■ **What to produce**
The whole listing is to be printed again exactly.

■ **Dataset records**
◇ ◇ ◇ ◇ ◇

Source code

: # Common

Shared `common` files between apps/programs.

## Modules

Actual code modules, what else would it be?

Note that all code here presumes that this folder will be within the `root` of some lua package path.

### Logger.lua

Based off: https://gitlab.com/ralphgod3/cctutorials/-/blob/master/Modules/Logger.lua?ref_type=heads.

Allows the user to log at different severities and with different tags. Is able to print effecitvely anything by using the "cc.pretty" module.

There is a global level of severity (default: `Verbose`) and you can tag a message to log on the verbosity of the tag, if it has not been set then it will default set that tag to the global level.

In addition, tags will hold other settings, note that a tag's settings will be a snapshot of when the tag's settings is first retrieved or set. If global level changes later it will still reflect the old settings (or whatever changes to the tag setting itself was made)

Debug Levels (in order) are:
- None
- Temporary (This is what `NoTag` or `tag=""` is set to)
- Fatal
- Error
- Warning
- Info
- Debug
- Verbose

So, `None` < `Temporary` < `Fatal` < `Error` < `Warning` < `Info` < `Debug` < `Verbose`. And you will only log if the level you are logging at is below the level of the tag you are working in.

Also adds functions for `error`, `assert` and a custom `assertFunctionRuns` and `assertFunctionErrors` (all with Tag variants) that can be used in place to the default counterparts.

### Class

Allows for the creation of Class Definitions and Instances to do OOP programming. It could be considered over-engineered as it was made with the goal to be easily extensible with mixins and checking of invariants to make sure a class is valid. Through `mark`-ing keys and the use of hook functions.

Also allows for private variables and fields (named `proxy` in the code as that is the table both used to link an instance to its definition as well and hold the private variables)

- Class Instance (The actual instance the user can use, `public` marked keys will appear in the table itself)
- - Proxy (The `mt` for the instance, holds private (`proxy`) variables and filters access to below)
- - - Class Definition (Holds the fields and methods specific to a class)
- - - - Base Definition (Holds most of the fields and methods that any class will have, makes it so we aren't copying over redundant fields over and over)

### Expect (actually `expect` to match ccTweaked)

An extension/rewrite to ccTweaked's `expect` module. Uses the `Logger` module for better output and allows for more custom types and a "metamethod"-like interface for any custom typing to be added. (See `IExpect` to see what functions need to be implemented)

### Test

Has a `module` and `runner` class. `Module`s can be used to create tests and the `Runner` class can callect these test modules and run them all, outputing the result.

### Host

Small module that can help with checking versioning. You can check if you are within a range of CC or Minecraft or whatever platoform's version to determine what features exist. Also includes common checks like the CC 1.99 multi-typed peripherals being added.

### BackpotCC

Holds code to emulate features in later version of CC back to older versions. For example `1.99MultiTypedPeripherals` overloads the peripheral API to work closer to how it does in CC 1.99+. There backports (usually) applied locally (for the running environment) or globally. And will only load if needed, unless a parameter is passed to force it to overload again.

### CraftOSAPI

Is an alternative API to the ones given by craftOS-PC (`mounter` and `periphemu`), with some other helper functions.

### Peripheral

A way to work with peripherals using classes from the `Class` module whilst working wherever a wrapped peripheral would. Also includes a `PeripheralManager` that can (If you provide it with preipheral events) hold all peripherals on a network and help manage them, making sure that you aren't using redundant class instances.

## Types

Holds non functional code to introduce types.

◇ ◇ ◇ ◇ ◇

■ **Written response**
Source code

: # Common

Shared `common` files between apps/programs.

## Modules

Actual code modules, what else would it be?

Note that all code here presumes that this folder will be within the `root` of some lua package path.

### Logger.lua

Based off: https://gitlab.com/ralphgod3/cctutorials/-/blob/master/Modules/Logger.lua?ref_type=heads.

Allows the user to log at different severities and with different tags. Is able to print effecitvely anything by using the "cc.pretty" module.

There is a global level of severity (default: `Verbose`) and you can tag a message to log on the verbosity of the tag, if it has not been set then it will default set that tag to the global level.

In addition, tags will hold other settings, note that a tag's settings will be a snapshot of when the tag's settings is first retrieved or set. If global level changes later it will still reflect the old settings (or whatever changes to the tag setting itself was made)

Debug Levels (in order) are:
- None
- Temporary (This is what `NoTag` or `tag=""` is set to)
- Fatal
- Error
- Warning
- Info
- Debug
- Verbose

So, `None` < `Temporary` < `Fatal` < `Error` < `Warning` < `Info` < `Debug` < `Verbose`. And you will only log if the level you are logging at is below the level of the tag you are working in.

Also adds functions for `error`, `assert` and a custom `assertFunctionRuns` and `assertFunctionErrors` (all with Tag variants) that can be used in place to the default counterparts.

### Class

Allows for the creation of Class Definitions and Instances to do OOP programming. It could be considered over-engineered as it was made with the goal to be easily extensible with mixins and checking of invariants to make sure a class is valid. Through `mark`-ing keys and the use of hook functions.

Also allows for private variables and fields (named `proxy` in the code as that is the table both used to link an instance to its definition as well and hold the private variables)

- Class Instance (The actual instance the user can use, `public` marked keys will appear in the table itself)
- - Proxy (The `mt` for the instance, holds private (`proxy`) variables and filters access to below)
- - - Class Definition (Holds the fields and methods specific to a class)
- - - - Base Definition (Holds most of the fields and methods that any class will have, makes it so we aren't copying over redundant fields over and over)

### Expect (actually `expect` to match ccTweaked)

An extension/rewrite to ccTweaked's `expect` module. Uses the `Logger` module for better output and allows for more custom types and a "metamethod"-like interface for any custom typing to be added. (See `IExpect` to see what functions need to be implemented)

### Test

Has a `module` and `runner` class. `Module`s can be used to create tests and the `Runner` class can callect these test modules and run them all, outputing the result.

### Host

Small module that can help with checking versioning. You can check if you are within a range of CC or Minecraft or whatever platoform's version to determine what features exist. Also includes common checks like the CC 1.99 multi-typed peripherals being added.

### BackpotCC

Holds code to emulate features in later version of CC back to older versions. For example `1.99MultiTypedPeripherals` overloads the peripheral API to work closer to how it does in CC 1.99+. There backports (usually) applied locally (for the running environment) or globally. And will only load if needed, unless a parameter is passed to force it to overload again.

### CraftOSAPI

Is an alternative API to the ones given by craftOS-PC (`mounter` and `periphemu`), with some other helper functions.

### Peripheral

A way to work with peripherals using classes from the `Class` module whilst working wherever a wrapped peripheral would. Also includes a `PeripheralManager` that can (If you provide it with preipheral events) hold all peripherals on a network and help manage them, making sure that you aren't using redundant class instances.

## Types

Holds non functional code to introduce types.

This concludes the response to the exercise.